ABOUT THIS EXERCISE.
Copy out the entire listing below exactly, but without its pictures.

DATA RECORDS.

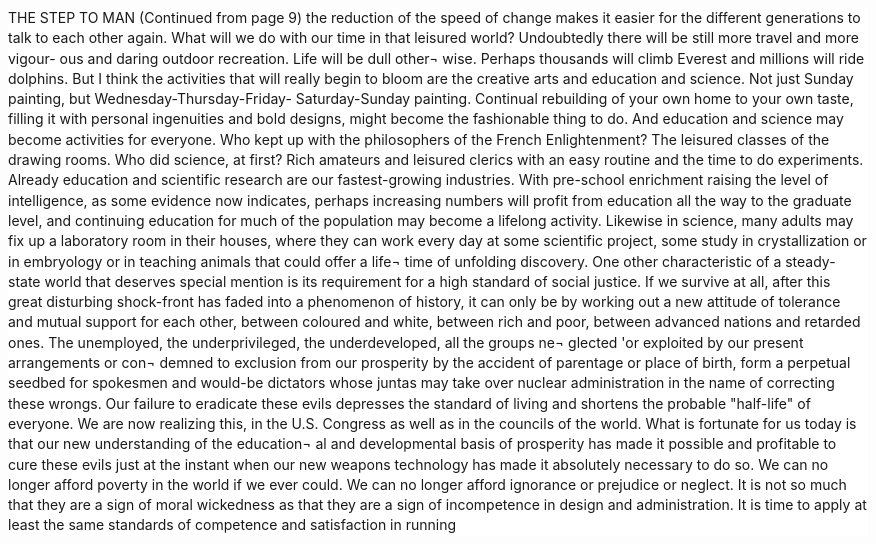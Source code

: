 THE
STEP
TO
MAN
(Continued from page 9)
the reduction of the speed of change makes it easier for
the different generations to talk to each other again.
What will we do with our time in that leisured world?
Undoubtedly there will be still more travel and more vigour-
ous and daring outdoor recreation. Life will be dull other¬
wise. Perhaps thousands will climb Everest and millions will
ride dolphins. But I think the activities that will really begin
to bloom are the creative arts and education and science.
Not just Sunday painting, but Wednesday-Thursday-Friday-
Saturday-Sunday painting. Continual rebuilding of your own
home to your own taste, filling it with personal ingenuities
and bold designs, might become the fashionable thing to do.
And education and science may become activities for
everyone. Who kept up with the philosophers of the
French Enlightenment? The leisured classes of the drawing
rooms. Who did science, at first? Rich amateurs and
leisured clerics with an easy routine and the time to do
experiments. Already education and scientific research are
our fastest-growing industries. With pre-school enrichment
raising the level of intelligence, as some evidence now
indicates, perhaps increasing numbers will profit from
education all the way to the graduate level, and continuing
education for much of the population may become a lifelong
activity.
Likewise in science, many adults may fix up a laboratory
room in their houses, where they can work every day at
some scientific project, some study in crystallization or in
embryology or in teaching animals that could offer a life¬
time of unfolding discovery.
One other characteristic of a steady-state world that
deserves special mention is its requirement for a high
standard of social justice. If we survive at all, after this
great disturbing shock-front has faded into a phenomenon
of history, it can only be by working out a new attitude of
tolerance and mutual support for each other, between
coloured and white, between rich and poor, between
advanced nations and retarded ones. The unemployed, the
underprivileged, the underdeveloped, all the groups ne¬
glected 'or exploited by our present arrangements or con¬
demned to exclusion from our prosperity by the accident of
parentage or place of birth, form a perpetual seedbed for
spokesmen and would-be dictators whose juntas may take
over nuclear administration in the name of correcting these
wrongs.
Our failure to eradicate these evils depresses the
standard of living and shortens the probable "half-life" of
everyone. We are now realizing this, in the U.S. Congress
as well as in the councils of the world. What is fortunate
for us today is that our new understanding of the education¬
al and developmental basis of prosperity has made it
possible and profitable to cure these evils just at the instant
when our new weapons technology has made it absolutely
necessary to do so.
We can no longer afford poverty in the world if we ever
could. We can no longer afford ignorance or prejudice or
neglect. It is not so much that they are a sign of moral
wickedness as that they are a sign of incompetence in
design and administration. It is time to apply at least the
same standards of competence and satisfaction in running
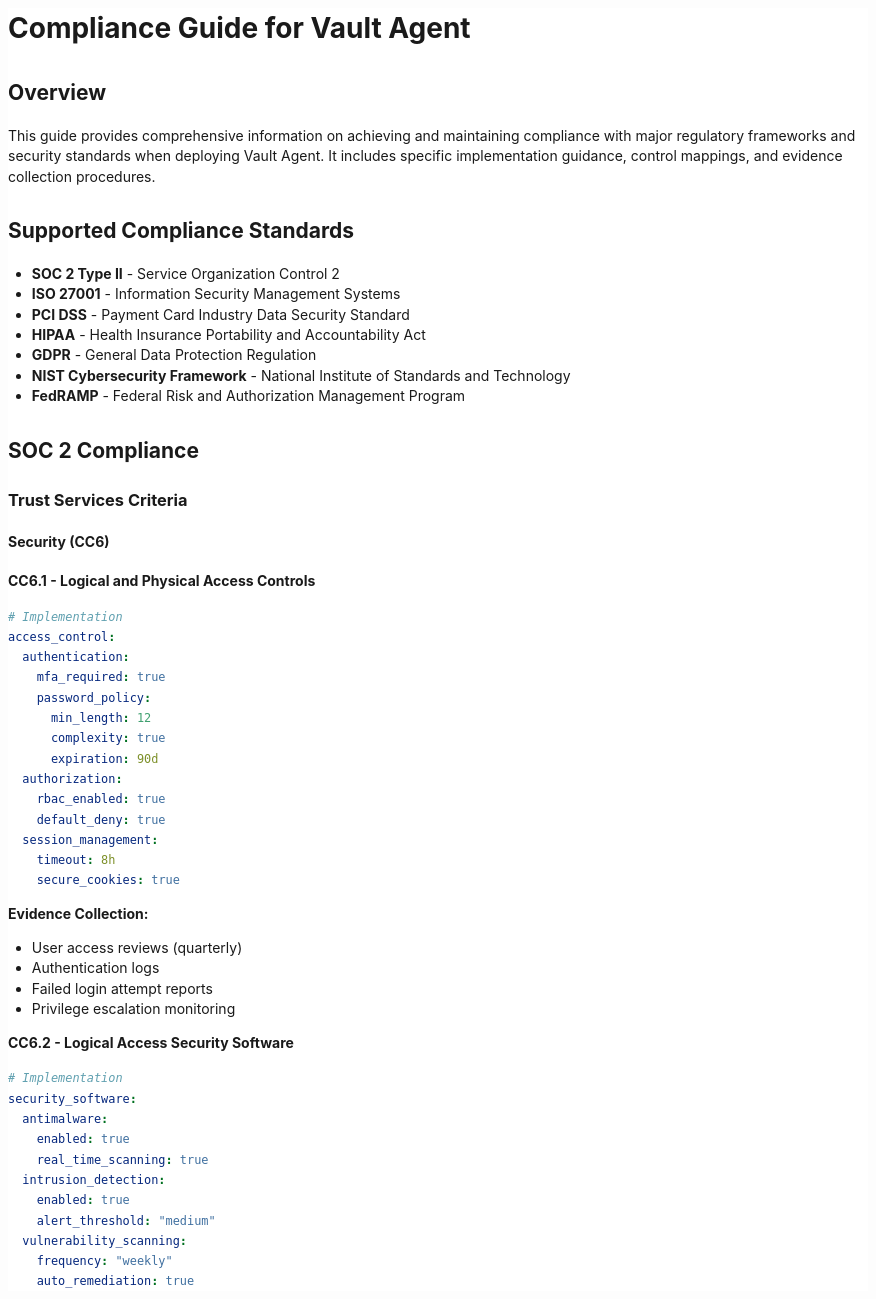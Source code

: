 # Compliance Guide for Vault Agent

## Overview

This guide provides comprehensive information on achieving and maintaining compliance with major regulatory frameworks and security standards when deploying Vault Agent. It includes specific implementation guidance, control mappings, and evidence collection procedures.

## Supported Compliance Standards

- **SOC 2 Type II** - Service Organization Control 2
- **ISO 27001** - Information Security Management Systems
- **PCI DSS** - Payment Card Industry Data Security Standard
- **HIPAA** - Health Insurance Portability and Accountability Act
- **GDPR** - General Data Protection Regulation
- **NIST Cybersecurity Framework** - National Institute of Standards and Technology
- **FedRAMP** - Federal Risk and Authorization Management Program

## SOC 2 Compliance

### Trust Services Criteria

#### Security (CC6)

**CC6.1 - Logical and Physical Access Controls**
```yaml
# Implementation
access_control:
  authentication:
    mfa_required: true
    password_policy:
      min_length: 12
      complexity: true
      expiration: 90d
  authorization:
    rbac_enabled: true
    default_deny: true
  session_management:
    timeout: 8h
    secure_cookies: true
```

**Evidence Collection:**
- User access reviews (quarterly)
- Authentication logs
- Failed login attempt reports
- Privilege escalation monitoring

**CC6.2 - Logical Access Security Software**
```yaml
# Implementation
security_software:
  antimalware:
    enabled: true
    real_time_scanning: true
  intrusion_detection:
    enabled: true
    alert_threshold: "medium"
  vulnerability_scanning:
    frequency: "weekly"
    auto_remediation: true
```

RESPONSE AREA.
Source code

: THE
STEP
TO
MAN
(Continued from page 9)
the reduction of the speed of change makes it easier for
the different generations to talk to each other again.
What will we do with our time in that leisured world?
Undoubtedly there will be still more travel and more vigour-
ous and daring outdoor recreation. Life will be dull other¬
wise. Perhaps thousands will climb Everest and millions will
ride dolphins. But I think the activities that will really begin
to bloom are the creative arts and education and science.
Not just Sunday painting, but Wednesday-Thursday-Friday-
Saturday-Sunday painting. Continual rebuilding of your own
home to your own taste, filling it with personal ingenuities
and bold designs, might become the fashionable thing to do.
And education and science may become activities for
everyone. Who kept up with the philosophers of the
French Enlightenment? The leisured classes of the drawing
rooms. Who did science, at first? Rich amateurs and
leisured clerics with an easy routine and the time to do
experiments. Already education and scientific research are
our fastest-growing industries. With pre-school enrichment
raising the level of intelligence, as some evidence now
indicates, perhaps increasing numbers will profit from
education all the way to the graduate level, and continuing
education for much of the population may become a lifelong
activity.
Likewise in science, many adults may fix up a laboratory
room in their houses, where they can work every day at
some scientific project, some study in crystallization or in
embryology or in teaching animals that could offer a life¬
time of unfolding discovery.
One other characteristic of a steady-state world that
deserves special mention is its requirement for a high
standard of social justice. If we survive at all, after this
great disturbing shock-front has faded into a phenomenon
of history, it can only be by working out a new attitude of
tolerance and mutual support for each other, between
coloured and white, between rich and poor, between
advanced nations and retarded ones. The unemployed, the
underprivileged, the underdeveloped, all the groups ne¬
glected 'or exploited by our present arrangements or con¬
demned to exclusion from our prosperity by the accident of
parentage or place of birth, form a perpetual seedbed for
spokesmen and would-be dictators whose juntas may take
over nuclear administration in the name of correcting these
wrongs.
Our failure to eradicate these evils depresses the
standard of living and shortens the probable "half-life" of
everyone. We are now realizing this, in the U.S. Congress
as well as in the councils of the world. What is fortunate
for us today is that our new understanding of the education¬
al and developmental basis of prosperity has made it
possible and profitable to cure these evils just at the instant
when our new weapons technology has made it absolutely
necessary to do so.
We can no longer afford poverty in the world if we ever
could. We can no longer afford ignorance or prejudice or
neglect. It is not so much that they are a sign of moral
wickedness as that they are a sign of incompetence in
design and administration. It is time to apply at least the
same standards of competence and satisfaction in running
Source code

: # Compliance Guide for Vault Agent

## Overview

This guide provides comprehensive information on achieving and maintaining compliance with major regulatory frameworks and security standards when deploying Vault Agent. It includes specific implementation guidance, control mappings, and evidence collection procedures.

## Supported Compliance Standards

- **SOC 2 Type II** - Service Organization Control 2
- **ISO 27001** - Information Security Management Systems
- **PCI DSS** - Payment Card Industry Data Security Standard
- **HIPAA** - Health Insurance Portability and Accountability Act
- **GDPR** - General Data Protection Regulation
- **NIST Cybersecurity Framework** - National Institute of Standards and Technology
- **FedRAMP** - Federal Risk and Authorization Management Program

## SOC 2 Compliance

### Trust Services Criteria

#### Security (CC6)

**CC6.1 - Logical and Physical Access Controls**
```yaml
# Implementation
access_control:
  authentication:
    mfa_required: true
    password_policy:
      min_length: 12
      complexity: true
      expiration: 90d
  authorization:
    rbac_enabled: true
    default_deny: true
  session_management:
    timeout: 8h
    secure_cookies: true
```

**Evidence Collection:**
- User access reviews (quarterly)
- Authentication logs
- Failed login attempt reports
- Privilege escalation monitoring

**CC6.2 - Logical Access Security Software**
```yaml
# Implementation
security_software:
  antimalware:
    enabled: true
    real_time_scanning: true
  intrusion_detection:
    enabled: true
    alert_threshold: "medium"
  vulnerability_scanning:
    frequency: "weekly"
    auto_remediation: true
```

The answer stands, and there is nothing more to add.